# Opinions on 5-Bay NAS?



## slim142 (Feb 11, 2018)

Looking for a 5-bay NAS.
This is mostly going to be used for data backup and movie storage. No need for 4K (or any crazy) transcoding. Just decent speeds and RAID5 capable + dual Gigabit for teaming.
I will be using WD Reds 8TB for 32TB of total data.

I was looking into the QNAP TS-563, reviews on Newegg kinda scared me away, but it seems pretty popular overall.
Was also looking into the Synology DS-1517+. Great unit but it seems a bit pricey at $700 (but will consider it if worth it).

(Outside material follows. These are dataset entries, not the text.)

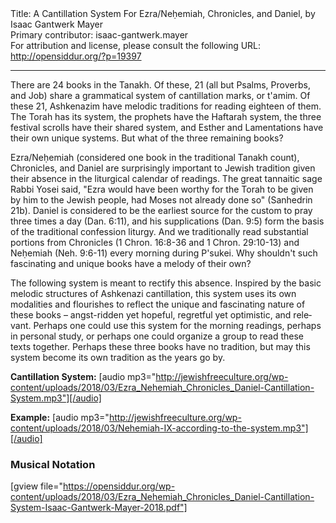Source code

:<html>
<head></head>
<body>
Title: A Cantillation System For Ezra/Neḥemiah, Chronicles, and Daniel, by Isaac Gantwerk Mayer<br />
Primary contributor: isaac-gantwerk.mayer<br />
For attribution and license, please consult the following URL: <a href="http://opensiddur.org/?p=19397">http://opensiddur.org/?p=19397</a>
<p />
<hr />

<div class="english" lang="en">
There are 24 books in the Tanakh. Of these, 21 (all but Psalms, Proverbs, and Job) share a grammatical system of cantillation marks, or t'amim. Of these 21, Ashkenazim have melodic traditions for reading eighteen of them. The Torah has its system, the prophets have the Haftarah system, the three festival scrolls have their shared system, and Esther and Lamentations have their own unique systems. But what of the three remaining books?

Ezra/Neḥemiah (considered one book in the traditional Tanakh count), Chronicles, and Daniel are surprisingly important to Jewish tradition given their absence in the liturgical calendar of readings. The great tannaitic sage Rabbi Yosei said, "Ezra would have been worthy for the Torah to be given by him to the Jewish people, had Moses not already done so" (Sanhedrin 21b). Daniel is considered to be the earliest source for the custom to pray three times a day (Dan. 6:11), and his supplications (Dan. 9:5) form the basis of the traditional confession liturgy. And we traditionally read substantial portions from Chronicles (1 Chron. 16:8-36 and 1 Chron. 29:10-13) and Neḥemiah (Neh. 9:6-11) every morning during P'sukei. Why shouldn't such fascinating and unique books have a melody of their own?

The following system is meant to rectify this absence. Inspired by the basic melodic structures of Ashkenazi cantillation, this system uses its own modalities and flourishes to reflect the unique and fascinating nature of these books – angst-ridden yet hopeful, regretful yet optimistic, and relevant. Perhaps one could use this system for the morning readings, perhaps in personal study, or perhaps one could organize a group to read these texts together. Perhaps these three books have no tradition, but may this system become its own tradition as the years go by.
</div>

<strong>Cantillation System:</strong> [audio mp3="http://jewishfreeculture.org/wp-content/uploads/2018/03/Ezra_Nehemiah_Chronicles_Daniel-Cantillation-System.mp3"][/audio]

<strong>Example:</strong> [audio mp3="http://jewishfreeculture.org/wp-content/uploads/2018/03/Nehemiah-IX-according-to-the-system.mp3"][/audio]

<h3>Musical Notation</h3> 

[gview file="https://opensiddur.org/wp-content/uploads/2018/03/Ezra_Nehemiah_Chronicles_Daniel-Cantillation-System-Isaac-Gantwerk-Mayer-2018.pdf"]
</body>
</html>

Is there any unit I should be looking into or anyone would recommend for my situation?


----------



## repman244 (Feb 11, 2018)

How about a 4-bay or 6-bay NAS and using the drives in RAID 10? Or is storage space critical for you and it's the reason you're choosing RAID 5?


----------



## slim142 (Feb 11, 2018)

repman244 said:


> How about a 4-bay or 6-bay NAS and using the drives in RAID 10? Or is storage space critical for you and it's the reason you're choosing RAID 5?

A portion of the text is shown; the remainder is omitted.